Whenever a video is uploaded it is saved under upload/video/VIDEO_ID.EXT where VIDEO_ID is a unique random string and EXT is the file format extension of your video.
Every time a user starts working with a video adding keyframes and labels, a session is created. The stored under upload/session/VIDEO_ID.EXT-SESSION_ID where SESSION_ID is a unique random string. This files contain a json object.
The session object contains a "keyframes" member whose keys are keyframe frame numbers (as strings due to the json format), and whose values are keyframe objects:
{"keyframes": {"14": KEYFRAME_OBJECT,
"26": KEYFRAME_OBJECT,
"200": KEYFRAME_OBJECT}}
Each keyframe object has a set of labels and a KEYFRAME_KEY. The KEYFRAME_KEY is a unique id use to identify this particular set of labels for this particular frame.
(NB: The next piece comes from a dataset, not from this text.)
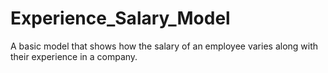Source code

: # Experience_Salary_Model
A basic model that shows how the salary of an employee varies along with their experience in a company.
If the user where to change the keyframe, a new key would be generated.
KEYFRAME_OBJECT = {"key": "KEYFRAME_KEY",
"data": {"label": ITEM}}
The keyframe labels reside under the key "labels" under the key "data" and is a recursively defined structure. At each level one of two possible objects can be present:
A label
ITEM = {"type": "Label",
"args": {"bbox": [208,214,69,84],
"title": "The chair"}}
or a group
ITEM = {"type": "Group".
"args": {"bbox": [208,214,69,84],
"children": [ITEM,ITEM,...],
"title": "Dining group"}}
When a user navigates to a non-keyframe, the tracker tracks the bboxes from the last keyframe before the current frame, and generates updated bboxes for all frames in between. These are stored under upload/tracker/VIDEO_ID.EXT/KEYFRAME_NUMBER/KEYFRAME_KEY/FRAME_NUMBER.json where FRAME_NUMBER is the frame number minus the keyframe frame number (so starts from zero). Each such file contains an ITEM as defined above encoded as json.